In a surprise move, Taiwan's president-elect, Mr. Chen Shui-bian, picked the current defense minister, Mr. Tang Fei, to serve as his prime minister. It is a good move: It ensures continuity in government, provides the new Cabinet with much-needed experience and will help reassure Chinese on both sides of the Taiwan Strait.
Mr. Chen was expected to reach out to the Nationalist opposition to fill the Cabinet. His party, the Democratic Progressive Party, has no experience in national government, the bureaucracy is filled with Nationalist stalwarts and that party still has a majority in the Parliament. But the choice of Mr. Tang was unexpected. Only last week, he had turned down the president-elect's request to stay on as defense chief. And during the last weeks of the campaign, Mr. Chen was endorsed by Mr. Lee Yuan-tseh, a Nobel Prize laureate and head of Taiwan's most prestigious academic research institute, prompting speculation that he would head the new government.

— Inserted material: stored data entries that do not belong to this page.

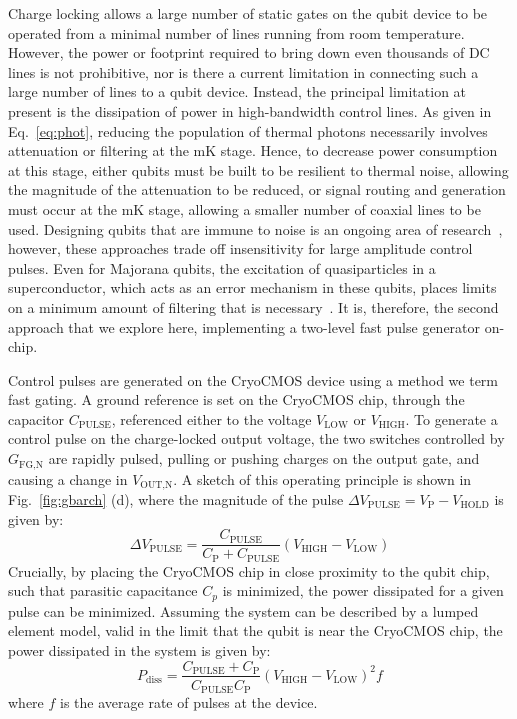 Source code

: Charge locking allows a large number of static gates on the qubit device to be operated from a minimal number of lines running from room temperature. However, the power or footprint required to bring down even thousands of DC lines is not prohibitive, nor is there a current limitation in connecting such a large number of lines to a qubit device. Instead, the principal limitation at present is the dissipation of power in high-bandwidth control lines. As given in Eq.~\ref{eq:phot}, reducing the population of thermal photons necessarily involves attenuation or filtering at the mK stage. Hence, to decrease power consumption at this stage, either qubits must be built to be resilient to thermal noise, allowing
the magnitude of the attenuation to be reduced, or signal routing and generation must occur at the mK stage, allowing a smaller number of coaxial lines to be used. Designing qubits
that are immune to noise is an ongoing area of research~\cite{PhysRevB.93.121410,PhysRevLett.121.177701,PhysRevB.97.155402}, however, these approaches trade off insensitivity for large amplitude control pulses. Even for Majorana qubits, the excitation of quasiparticles in a superconductor, which acts as an error mechanism in these qubits, places limits on a minimum amount of filtering that is necessary~\cite{PhysRevLett.106.167004}. It is, therefore, the second approach that we explore here, implementing a two-level
fast pulse generator on-chip.

Control pulses are generated on the CryoCMOS device using a method we term fast gating. A ground reference is set on the CryoCMOS chip, through the capacitor $C_\textrm{PULSE}$, referenced
either to the voltage $V_\textrm{LOW}$ or $V_\textrm{HIGH}$. To generate a control pulse on the charge-locked output voltage, the two switches controlled by $G_\textrm{FG,N}$ are rapidly pulsed,
pulling or pushing charges on the output gate, and causing a change in $V_\textrm{OUT,N}$. A sketch of this operating principle is shown in Fig.~\ref{fig:gbarch} (d), where the magnitude of the pulse $\Delta V_\textrm{PULSE} = V_\textrm{P} - V_\textrm{HOLD}$ is given by:
\begin{equation}
  \Delta V_\textrm{PULSE} = \frac{C_\textrm{PULSE}}{C_\textrm{P} + C_\textrm{PULSE}} (V_\textrm{HIGH} - V_\textrm{LOW})
\end{equation}
Crucially, by placing the CryoCMOS chip in close proximity to the qubit chip, such that parasitic capacitance $C_p$ is minimized, the power dissipated for a given pulse can be minimized.
Assuming the system can be described by a lumped element model, valid in the limit that the qubit is near the CryoCMOS chip, the power dissipated in the system is given by:
\begin{equation}
  P_\textrm{diss} = \frac{C_\textrm{PULSE} + C_\textrm{P}}{C_\textrm{PULSE}C_\textrm{P}} \left(V_\textrm{HIGH} - V_\textrm{LOW}\right)^2 f
  \label{eq:diss}
\end{equation}
where $f$ is the average rate of pulses at the device.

Nonetheless, Mr. Tang is a good man for the post. A former fighter pilot, he commands respect in the armed forces. That is vital, given questions surrounding the military's loyalties after 50 years of Nationalist rule. (The military has said repeatedly that it will support the Cabinet.) Mr. Tang has won high marks for his reform of the armed forces. And as a mainland-born Chinese, he should reassure hardliners in Beijing about Taipei's commitment to the one-China policy. Beijing will also take heart from the decision to establish a special office for Mr. Lee, from which he will concentrate on cross-strait issues.